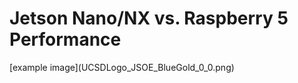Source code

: <h1>Jetson Nano/NX vs. Raspberry 5 Performance</h1>
[example image](UCSDLogo_JSOE_BlueGold_0_0.png)
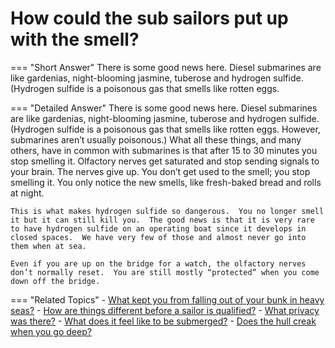 # How could the sub sailors put up with the smell?


=== "Short Answer"
    There is some good news here. Diesel submarines are like gardenias, night-blooming jasmine, tuberose and hydrogen sulfide. (Hydrogen sulfide is a poisonous gas that smells like rotten eggs.

=== "Detailed Answer"
    There is some good news here.  Diesel submarines are like gardenias, night-blooming jasmine, tuberose and hydrogen sulfide.  (Hydrogen sulfide is a poisonous gas that smells like rotten eggs.  However, submarines aren’t usually poisonous.)  What all these things, and many others, have in common with submarines is that after 15 to 30 minutes you stop smelling it.  Olfactory nerves get saturated and stop sending signals to your brain.  The nerves give up.  You don’t get used to the smell; you stop smelling it.  You only notice the new smells, like fresh-baked bread and rolls at night.

    This is what makes hydrogen sulfide so dangerous.  You no longer smell it but it can still kill you.  The good news is that it is very rare to have hydrogen sulfide on an operating boat since it develops in closed spaces.  We have very few of those and almost never go into them when at sea.

    Even if you are up on the bridge for a watch, the olfactory nerves don’t normally reset.  You are still mostly “protected” when you come down off the bridge.

=== "Related Topics"
    - [What kept you from falling out of your bunk in heavy seas?](./what-kept-you-from-falling-out-of-your-bunk-in-heavy-seas.md)
    - [How are things different before a sailor is qualified?](./how-are-things-different-before-a-sailor-is-qualified.md)
    - [What privacy was there?](./what-privacy-was-there.md)
    - [What does it feel like to be submerged?](./what-does-it-feel-like-to-be-submerged.md)
    - [Does the hull creak when you go deep?](./does-the-hull-creak-when-you-go-deep.md)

###

*Your task*.
Set the listing above down again exactly, leaving pictures out.

*Task answer*.
Source code

: <h1>Jetson Nano/NX vs. Raspberry 5 Performance</h1>
[example image](UCSDLogo_JSOE_BlueGold_0_0.png)
 # How could the sub sailors put up with the smell?


=== "Short Answer"
    There is some good news here. Diesel submarines are like gardenias, night-blooming jasmine, tuberose and hydrogen sulfide. (Hydrogen sulfide is a poisonous gas that smells like rotten eggs.

=== "Detailed Answer"
    There is some good news here.  Diesel submarines are like gardenias, night-blooming jasmine, tuberose and hydrogen sulfide.  (Hydrogen sulfide is a poisonous gas that smells like rotten eggs.  However, submarines aren’t usually poisonous.)  What all these things, and many others, have in common with submarines is that after 15 to 30 minutes you stop smelling it.  Olfactory nerves get saturated and stop sending signals to your brain.  The nerves give up.  You don’t get used to the smell; you stop smelling it.  You only notice the new smells, like fresh-baked bread and rolls at night.

    This is what makes hydrogen sulfide so dangerous.  You no longer smell it but it can still kill you.  The good news is that it is very rare to have hydrogen sulfide on an operating boat since it develops in closed spaces.  We have very few of those and almost never go into them when at sea.

    Even if you are up on the bridge for a watch, the olfactory nerves don’t normally reset.  You are still mostly “protected” when you come down off the bridge.

=== "Related Topics"
    - [What kept you from falling out of your bunk in heavy seas?](./what-kept-you-from-falling-out-of-your-bunk-in-heavy-seas.md)
    - [How are things different before a sailor is qualified?](./how-are-things-different-before-a-sailor-is-qualified.md)
    - [What privacy was there?](./what-privacy-was-there.md)
    - [What does it feel like to be submerged?](./what-does-it-feel-like-to-be-submerged.md)
    - [Does the hull creak when you go deep?](./does-the-hull-creak-when-you-go-deep.md)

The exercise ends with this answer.